> **Information**:

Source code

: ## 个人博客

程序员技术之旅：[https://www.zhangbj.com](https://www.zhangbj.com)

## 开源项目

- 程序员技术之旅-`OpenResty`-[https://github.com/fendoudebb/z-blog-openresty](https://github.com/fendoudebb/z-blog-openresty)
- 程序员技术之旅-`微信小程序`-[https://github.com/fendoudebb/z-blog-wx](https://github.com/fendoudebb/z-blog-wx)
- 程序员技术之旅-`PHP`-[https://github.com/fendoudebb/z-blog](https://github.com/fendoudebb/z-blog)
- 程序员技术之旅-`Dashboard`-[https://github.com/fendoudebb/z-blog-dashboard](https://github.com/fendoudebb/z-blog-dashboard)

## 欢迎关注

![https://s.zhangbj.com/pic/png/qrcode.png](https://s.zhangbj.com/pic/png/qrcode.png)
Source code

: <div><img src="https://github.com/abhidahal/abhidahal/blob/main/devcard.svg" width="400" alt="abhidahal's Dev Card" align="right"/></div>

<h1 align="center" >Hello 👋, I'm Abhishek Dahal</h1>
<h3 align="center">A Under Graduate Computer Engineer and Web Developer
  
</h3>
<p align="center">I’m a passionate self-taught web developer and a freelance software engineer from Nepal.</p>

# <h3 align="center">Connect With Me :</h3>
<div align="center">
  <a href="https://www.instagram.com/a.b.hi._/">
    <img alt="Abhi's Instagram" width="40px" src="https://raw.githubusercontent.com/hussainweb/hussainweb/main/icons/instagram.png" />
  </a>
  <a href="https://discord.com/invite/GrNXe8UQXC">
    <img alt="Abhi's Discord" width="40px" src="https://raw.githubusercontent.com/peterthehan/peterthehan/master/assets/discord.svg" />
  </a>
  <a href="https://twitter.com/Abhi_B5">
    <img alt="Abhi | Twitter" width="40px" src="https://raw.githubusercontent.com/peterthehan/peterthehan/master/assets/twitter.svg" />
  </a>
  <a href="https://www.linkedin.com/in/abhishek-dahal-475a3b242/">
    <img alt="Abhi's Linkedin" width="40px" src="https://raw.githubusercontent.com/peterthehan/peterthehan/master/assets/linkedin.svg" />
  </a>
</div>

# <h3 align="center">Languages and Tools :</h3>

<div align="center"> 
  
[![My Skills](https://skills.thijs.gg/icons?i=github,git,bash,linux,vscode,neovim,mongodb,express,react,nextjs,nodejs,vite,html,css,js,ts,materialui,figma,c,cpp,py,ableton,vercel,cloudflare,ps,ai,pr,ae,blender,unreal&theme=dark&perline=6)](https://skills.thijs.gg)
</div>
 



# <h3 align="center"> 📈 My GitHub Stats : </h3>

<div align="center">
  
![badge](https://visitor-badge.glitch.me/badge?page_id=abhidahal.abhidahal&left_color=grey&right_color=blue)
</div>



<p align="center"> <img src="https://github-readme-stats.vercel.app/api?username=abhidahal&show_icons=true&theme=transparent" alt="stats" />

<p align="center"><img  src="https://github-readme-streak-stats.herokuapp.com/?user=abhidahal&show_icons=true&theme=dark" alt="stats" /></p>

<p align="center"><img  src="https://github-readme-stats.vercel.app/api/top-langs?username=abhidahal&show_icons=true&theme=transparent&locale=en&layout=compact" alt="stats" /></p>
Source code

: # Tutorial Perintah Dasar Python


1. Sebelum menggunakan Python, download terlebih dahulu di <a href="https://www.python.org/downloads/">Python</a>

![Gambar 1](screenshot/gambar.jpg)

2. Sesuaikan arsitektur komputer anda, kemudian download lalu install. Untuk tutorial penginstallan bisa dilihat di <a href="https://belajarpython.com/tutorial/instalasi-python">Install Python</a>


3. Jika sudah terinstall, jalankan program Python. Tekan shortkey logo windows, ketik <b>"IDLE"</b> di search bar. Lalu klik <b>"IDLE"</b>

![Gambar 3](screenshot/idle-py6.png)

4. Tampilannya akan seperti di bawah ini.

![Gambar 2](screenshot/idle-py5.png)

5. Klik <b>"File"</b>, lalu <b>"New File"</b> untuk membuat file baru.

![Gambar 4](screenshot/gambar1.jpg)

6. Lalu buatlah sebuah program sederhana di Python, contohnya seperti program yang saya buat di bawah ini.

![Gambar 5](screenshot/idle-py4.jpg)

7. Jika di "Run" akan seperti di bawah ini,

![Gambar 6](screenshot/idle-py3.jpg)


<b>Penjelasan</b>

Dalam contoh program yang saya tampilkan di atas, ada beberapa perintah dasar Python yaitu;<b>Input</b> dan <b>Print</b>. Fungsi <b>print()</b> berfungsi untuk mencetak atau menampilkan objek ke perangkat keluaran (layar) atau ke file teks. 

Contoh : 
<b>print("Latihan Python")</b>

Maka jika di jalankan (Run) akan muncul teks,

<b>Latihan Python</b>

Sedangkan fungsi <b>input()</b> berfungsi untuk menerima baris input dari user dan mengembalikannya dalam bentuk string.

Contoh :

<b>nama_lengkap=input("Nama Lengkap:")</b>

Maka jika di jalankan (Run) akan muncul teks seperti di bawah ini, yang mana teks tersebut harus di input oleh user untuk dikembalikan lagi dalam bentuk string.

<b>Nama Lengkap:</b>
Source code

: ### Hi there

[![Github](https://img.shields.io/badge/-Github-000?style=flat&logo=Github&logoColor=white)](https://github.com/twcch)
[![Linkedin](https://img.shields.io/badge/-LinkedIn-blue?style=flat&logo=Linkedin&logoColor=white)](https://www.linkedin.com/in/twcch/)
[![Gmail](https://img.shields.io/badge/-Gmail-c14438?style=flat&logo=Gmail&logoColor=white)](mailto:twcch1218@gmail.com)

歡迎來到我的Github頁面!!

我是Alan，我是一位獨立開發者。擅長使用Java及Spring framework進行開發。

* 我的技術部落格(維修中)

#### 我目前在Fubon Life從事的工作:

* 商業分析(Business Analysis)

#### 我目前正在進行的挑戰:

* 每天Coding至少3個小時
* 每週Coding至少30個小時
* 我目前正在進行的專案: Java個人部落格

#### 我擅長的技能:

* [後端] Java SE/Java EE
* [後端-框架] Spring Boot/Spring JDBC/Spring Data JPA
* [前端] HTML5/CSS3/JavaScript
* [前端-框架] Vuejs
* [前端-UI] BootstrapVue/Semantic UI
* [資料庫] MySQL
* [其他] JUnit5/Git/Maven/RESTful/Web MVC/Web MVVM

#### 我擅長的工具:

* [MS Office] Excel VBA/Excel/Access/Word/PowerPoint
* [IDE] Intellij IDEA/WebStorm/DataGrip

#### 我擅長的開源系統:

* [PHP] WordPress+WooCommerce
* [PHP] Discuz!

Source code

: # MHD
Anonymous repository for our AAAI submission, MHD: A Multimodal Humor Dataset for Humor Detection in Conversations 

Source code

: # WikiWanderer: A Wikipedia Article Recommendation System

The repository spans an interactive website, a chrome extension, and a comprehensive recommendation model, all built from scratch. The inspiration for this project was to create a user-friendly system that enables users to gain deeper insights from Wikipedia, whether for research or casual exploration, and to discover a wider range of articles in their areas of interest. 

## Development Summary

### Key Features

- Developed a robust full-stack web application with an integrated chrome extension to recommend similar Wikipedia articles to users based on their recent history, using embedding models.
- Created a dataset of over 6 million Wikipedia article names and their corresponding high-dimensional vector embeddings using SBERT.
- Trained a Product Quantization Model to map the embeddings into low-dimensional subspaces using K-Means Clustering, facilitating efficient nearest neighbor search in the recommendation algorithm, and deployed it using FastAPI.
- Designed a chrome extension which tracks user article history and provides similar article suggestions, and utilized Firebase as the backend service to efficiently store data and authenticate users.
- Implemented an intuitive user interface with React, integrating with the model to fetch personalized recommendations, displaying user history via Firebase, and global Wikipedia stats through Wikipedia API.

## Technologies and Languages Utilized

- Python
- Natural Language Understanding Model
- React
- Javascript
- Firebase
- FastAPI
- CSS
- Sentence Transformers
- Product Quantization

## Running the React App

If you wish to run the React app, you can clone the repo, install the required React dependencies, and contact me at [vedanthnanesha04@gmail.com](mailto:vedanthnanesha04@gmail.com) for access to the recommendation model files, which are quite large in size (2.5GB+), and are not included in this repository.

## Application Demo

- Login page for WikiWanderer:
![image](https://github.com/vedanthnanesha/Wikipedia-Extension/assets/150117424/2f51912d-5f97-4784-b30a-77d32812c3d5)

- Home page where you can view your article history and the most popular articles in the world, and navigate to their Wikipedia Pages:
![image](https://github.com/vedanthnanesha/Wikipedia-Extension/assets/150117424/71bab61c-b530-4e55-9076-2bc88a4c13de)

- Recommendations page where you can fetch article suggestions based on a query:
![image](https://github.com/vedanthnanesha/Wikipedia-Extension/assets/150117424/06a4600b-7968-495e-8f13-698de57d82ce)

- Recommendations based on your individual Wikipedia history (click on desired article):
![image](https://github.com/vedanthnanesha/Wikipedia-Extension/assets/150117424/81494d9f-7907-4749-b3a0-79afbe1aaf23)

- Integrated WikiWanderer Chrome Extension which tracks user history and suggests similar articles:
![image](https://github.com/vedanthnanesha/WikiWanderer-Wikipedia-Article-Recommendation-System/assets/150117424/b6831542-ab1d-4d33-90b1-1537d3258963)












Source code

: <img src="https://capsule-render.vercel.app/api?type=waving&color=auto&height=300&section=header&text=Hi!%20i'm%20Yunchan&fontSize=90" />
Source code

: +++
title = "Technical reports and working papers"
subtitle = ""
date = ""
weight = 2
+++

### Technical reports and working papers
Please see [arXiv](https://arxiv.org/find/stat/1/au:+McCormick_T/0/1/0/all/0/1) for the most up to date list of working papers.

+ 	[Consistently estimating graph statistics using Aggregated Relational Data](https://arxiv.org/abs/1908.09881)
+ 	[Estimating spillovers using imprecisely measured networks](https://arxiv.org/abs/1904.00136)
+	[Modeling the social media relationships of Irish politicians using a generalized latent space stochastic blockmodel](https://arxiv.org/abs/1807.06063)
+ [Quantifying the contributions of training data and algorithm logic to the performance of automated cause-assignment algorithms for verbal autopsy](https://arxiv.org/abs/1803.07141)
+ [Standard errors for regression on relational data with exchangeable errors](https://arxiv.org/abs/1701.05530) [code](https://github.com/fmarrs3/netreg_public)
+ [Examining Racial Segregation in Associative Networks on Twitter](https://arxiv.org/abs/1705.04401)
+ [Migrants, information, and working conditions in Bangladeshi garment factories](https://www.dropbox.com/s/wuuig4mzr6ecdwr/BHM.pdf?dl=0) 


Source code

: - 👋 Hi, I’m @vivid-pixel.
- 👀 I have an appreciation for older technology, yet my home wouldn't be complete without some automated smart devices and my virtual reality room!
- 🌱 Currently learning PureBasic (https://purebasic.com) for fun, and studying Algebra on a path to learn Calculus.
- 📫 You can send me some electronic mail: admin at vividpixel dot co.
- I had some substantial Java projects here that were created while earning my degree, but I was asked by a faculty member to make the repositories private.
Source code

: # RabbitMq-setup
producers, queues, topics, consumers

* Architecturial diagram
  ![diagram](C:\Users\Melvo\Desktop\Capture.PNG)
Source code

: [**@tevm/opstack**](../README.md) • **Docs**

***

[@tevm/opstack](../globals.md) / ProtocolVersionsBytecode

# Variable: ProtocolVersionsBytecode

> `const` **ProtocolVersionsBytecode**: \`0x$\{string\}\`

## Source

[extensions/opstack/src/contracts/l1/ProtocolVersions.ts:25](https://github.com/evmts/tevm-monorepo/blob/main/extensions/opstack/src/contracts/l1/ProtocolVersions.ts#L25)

> **Exercise**: Of all the entries above, retype exactly the lines from the line with "for verbal autopsy](https://arxiv.org/abs/1803.07141)" to the line with "Hi, I’m @vivid-pixel.", both included, and no others.

> **Reply to the task**:
+ [Quantifying the contributions of training data and algorithm logic to the performance of automated cause-assignment algorithms for verbal autopsy](https://arxiv.org/abs/1803.07141)
+ [Standard errors for regression on relational data with exchangeable errors](https://arxiv.org/abs/1701.05530) [code](https://github.com/fmarrs3/netreg_public)
+ [Examining Racial Segregation in Associative Networks on Twitter](https://arxiv.org/abs/1705.04401)
+ [Migrants, information, and working conditions in Bangladeshi garment factories](https://www.dropbox.com/s/wuuig4mzr6ecdwr/BHM.pdf?dl=0) 


Source code

: - 👋 Hi, I’m @vivid-pixel.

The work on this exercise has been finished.